Right before WWI, some friends got together in a farm shed at Marburg for a dance. In 1912 a small Marburg Show Hall was built and the dances found their permanent home.

The music mixes with the sounds of polished dance shoes sliding across wood floors. The resin box is in the corner and a team of volunteers are in the side room busily making sandwiches and cutting cakes.

It is 7.30pm on a Saturday night and the first bracket has been introduced by the MC.

“Good evening ladies and gentlemen, take your partners please for the Marburg Waltz.”

The band is a local favourite and sounds of the fiddle can be heard just like it would have been over 100 years ago.

Robert Krause, 83, from Marburg attended the dance for the first time when he was a child and his parents were on the P&C Committee. He started regularly from the 1950s until four boys and 4am milkings on his dairy farm kept him busy for a couple of decades.

In the past few decades, he started attending regularly again and even had a stint as president on the committee.

“There have been some differences over the years. Right up until the 1950s it was a very family affair. All ages would attend.

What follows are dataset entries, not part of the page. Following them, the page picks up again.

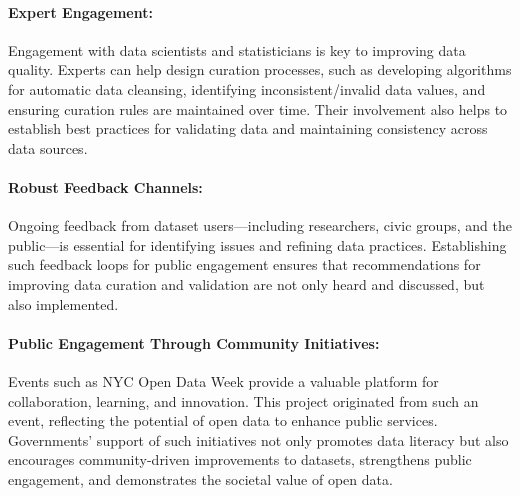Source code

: \documentclass[linenumber]{jdsart}
\begin{document}
\paragraph{Expert Engagement:}
\label{par:experts}

Engagement with data scientists and statisticians is key to improving 
data quality. Experts can help design curation processes, 
such as developing algorithms for automatic data 
cleansing, identifying inconsistent/invalid data values, and ensuring curation
rules are maintained over time. Their involvement also
helps to establish best practices for validating data and
maintaining consistency across data sources. 


\paragraph{Robust Feedback Channels:}
\label{par:feedback}
Ongoing feedback from dataset users—including researchers, civic groups, 
and the public—is essential for identifying issues 
and refining data practices. Establishing such feedback loops 
for public engagement ensures that recommendations 
for improving data curation and validation 
are not only heard and discussed, but also implemented. 


\paragraph{Public Engagement Through Community Initiatives:}
\label{par:engagement}
Events such as NYC Open Data Week provide a valuable platform for 
collaboration, learning, and innovation. This project originated from 
such an event, reflecting the potential of open data to 
enhance public services. Governments’ support of such 
initiatives not only promotes data literacy but also 
encourages community-driven improvements to datasets, 
strengthens public engagement, and demonstrates the 
societal value of open data.


\end{document}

Then it went to purely young people except a few mothers who stayed to keep an eye on their daughters,” Mr Krause said. 

Christine Hines, Graham and Sandra Edwards putting together trays of sandwiches.

“We would average 300 people a night in the 1960s and 70s but then the pubs and clubs have drawn them away.

“Also it used to be a lot more local crowd, but now people travel from all over to attend.” 

The dancing style has changed as well with more modern styles added in.

“It’s a bit more sophisticated today, I wouldn’t be able to do some of them. But dancing is such a good activity physically and mentally,” Mr Krause said.

Mr Krause attributes the success of the dances over the years to the volunteers.

“Especially the ones in the kitchen. I have done every job there from sweeping the floor to selling raffle tickets and pouring tea, but I have never cut the cakes, the ladies wouldn’t let me, they said I would eat too many.”

Janice Muir preparing the cakes.

Keith Sweeney helps out with supper.

Jeanette and Allan Halls with their grand daughter Charlotte Else.

Jeanette, 72, and Allan Halls, 76, have been attending the dances on and off for half a century.

“I used to tag along with my sister and I would meet up with friends from high school there,” Mrs Halls said.

“Back then there was only enough room to have chairs for the ladies and the men would all stand along the back wall.

“I still enjoy coming, I love the atmosphere and seeing the young ones now and I hope more will come.”

These days the Halls tag along with their granddaughter, Charlotte.

Charlotte Else, 17, taking her grandparents’ lead, has been attending for a couple of years.

“I would come on school holidays when I was little, but now I come because I want it to keep going,” Ms Else said.

“It’s safer here, no drunks and its fun.”

Norm Reinke at the ticket booth.

Too much excitement for youngster Alex Richter.

While there have been changes over the years it has stayed the same, just enough to keep the regulars coming.

Where else can you go on a Saturday night to listen to a live band, watch and partake in beautiful dancing and enjoy bottomless cups of tea, sandwiches and cakes for $13?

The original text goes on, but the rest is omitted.